In the records below, count each line where the word "pair" appears, and reply with that number only.

# Information provided
- - -

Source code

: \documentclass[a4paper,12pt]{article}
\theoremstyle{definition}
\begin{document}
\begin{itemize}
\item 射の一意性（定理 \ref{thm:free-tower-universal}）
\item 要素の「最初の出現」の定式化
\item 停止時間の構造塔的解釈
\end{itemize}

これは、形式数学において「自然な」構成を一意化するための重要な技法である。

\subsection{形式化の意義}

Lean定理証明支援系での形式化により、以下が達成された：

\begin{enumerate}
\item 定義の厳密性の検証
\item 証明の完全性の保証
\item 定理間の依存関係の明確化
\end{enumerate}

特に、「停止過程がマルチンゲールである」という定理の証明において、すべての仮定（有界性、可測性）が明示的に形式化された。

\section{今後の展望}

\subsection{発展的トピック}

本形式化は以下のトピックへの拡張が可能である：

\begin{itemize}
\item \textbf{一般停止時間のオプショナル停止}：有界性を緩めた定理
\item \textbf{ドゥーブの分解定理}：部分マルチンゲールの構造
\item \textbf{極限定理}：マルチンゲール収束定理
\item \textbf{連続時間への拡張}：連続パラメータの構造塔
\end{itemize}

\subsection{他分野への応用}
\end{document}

- - -

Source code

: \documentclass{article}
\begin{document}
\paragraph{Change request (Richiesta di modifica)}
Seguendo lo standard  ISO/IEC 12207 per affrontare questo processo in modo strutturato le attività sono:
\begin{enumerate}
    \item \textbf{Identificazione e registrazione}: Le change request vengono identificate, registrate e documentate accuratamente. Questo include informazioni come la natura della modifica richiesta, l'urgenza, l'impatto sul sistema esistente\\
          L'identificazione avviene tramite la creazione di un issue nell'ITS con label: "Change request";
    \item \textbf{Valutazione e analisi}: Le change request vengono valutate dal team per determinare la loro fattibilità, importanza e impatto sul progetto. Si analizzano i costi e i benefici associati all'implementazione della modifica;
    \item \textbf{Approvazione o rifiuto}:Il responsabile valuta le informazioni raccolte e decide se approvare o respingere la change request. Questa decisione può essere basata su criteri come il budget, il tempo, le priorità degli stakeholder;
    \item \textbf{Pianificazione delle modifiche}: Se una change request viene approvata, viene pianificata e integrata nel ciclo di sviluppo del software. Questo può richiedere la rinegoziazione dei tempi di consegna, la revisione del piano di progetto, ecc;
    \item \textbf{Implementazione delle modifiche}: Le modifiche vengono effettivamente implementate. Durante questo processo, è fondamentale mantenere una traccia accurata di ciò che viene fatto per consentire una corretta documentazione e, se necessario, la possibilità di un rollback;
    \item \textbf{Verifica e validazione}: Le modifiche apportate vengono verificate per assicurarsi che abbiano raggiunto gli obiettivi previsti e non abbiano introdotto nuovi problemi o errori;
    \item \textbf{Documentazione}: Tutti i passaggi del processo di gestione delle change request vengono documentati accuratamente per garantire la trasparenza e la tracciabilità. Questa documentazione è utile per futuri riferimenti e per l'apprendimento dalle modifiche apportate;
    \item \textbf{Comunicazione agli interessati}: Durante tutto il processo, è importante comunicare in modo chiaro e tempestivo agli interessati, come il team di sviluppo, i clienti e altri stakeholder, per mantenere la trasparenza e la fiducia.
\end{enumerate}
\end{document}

- - -

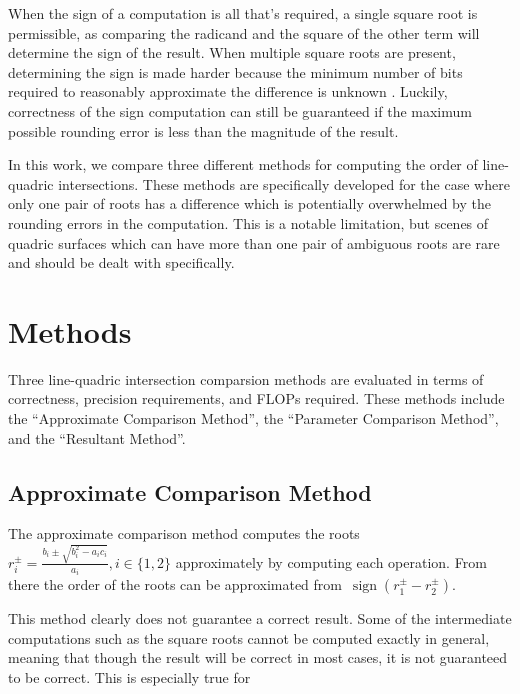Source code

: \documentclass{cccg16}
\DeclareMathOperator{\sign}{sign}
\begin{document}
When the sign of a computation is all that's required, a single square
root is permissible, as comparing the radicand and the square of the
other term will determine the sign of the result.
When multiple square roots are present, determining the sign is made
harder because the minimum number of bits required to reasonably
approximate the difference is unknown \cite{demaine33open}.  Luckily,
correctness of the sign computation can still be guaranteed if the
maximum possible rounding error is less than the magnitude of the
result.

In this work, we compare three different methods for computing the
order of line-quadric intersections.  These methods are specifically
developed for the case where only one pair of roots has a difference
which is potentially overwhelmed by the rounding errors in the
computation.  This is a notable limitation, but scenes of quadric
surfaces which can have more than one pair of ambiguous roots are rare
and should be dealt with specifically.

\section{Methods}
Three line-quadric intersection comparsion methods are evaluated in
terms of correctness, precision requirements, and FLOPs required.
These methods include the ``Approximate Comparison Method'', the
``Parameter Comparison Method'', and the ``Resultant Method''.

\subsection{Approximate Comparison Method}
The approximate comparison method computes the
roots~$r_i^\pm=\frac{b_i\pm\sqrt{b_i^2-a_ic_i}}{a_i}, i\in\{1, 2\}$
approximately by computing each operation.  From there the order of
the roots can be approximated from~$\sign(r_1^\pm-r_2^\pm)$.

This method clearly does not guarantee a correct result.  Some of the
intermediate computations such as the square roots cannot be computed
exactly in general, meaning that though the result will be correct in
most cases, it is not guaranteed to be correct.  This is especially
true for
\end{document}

- - -

# Task solution
2